*WHAT YOU HAVE TO DO:* Where does "scenarios" appear in the data? Return each line that holds it.

*GIVEN DATA:*

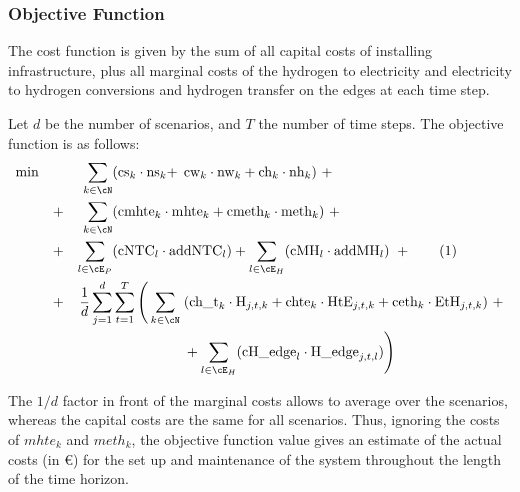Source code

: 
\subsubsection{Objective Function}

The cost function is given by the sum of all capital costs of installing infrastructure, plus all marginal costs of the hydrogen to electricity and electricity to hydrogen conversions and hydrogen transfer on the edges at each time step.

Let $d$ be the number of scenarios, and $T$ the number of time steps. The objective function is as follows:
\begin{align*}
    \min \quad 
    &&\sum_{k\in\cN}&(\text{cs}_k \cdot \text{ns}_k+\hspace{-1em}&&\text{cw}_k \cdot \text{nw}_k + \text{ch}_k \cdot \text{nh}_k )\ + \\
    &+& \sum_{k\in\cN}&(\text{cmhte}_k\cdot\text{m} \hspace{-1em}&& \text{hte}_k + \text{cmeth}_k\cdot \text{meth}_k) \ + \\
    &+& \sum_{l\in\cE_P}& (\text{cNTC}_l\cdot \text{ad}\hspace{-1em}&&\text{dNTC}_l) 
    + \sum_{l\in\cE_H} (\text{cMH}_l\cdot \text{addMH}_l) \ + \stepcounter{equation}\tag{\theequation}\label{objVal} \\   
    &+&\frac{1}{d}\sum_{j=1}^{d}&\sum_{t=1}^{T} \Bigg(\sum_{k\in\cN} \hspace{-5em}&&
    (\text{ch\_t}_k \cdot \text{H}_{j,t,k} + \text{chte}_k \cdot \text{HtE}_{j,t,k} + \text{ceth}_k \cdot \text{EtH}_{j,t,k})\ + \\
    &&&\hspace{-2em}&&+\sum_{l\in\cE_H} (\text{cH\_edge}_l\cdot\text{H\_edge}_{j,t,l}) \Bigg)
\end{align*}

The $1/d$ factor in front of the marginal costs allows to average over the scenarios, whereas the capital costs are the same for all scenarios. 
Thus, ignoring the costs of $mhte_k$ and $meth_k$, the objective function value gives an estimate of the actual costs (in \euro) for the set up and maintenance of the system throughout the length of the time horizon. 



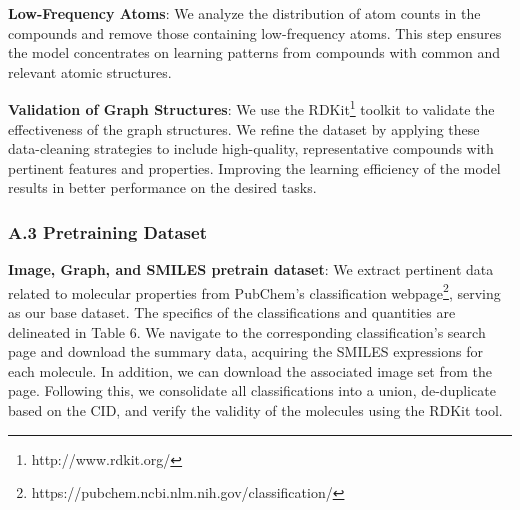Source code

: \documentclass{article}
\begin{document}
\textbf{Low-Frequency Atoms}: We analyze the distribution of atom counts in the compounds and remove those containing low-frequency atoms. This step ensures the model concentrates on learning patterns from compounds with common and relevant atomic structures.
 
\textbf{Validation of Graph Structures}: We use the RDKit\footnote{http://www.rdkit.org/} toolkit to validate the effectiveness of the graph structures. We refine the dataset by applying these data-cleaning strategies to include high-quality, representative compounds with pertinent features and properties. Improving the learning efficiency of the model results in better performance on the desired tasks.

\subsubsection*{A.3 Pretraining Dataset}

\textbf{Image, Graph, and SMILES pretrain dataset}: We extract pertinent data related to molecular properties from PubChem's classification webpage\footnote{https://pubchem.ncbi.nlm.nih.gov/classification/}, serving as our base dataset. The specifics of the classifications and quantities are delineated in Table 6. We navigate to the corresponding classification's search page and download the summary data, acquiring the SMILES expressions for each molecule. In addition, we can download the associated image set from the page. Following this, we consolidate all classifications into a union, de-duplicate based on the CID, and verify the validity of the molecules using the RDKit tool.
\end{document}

*REPLY:*
Let $d$ be the number of scenarios, and $T$ the number of time steps. The objective function is as follows:
The $1/d$ factor in front of the marginal costs allows to average over the scenarios, whereas the capital costs are the same for all scenarios. 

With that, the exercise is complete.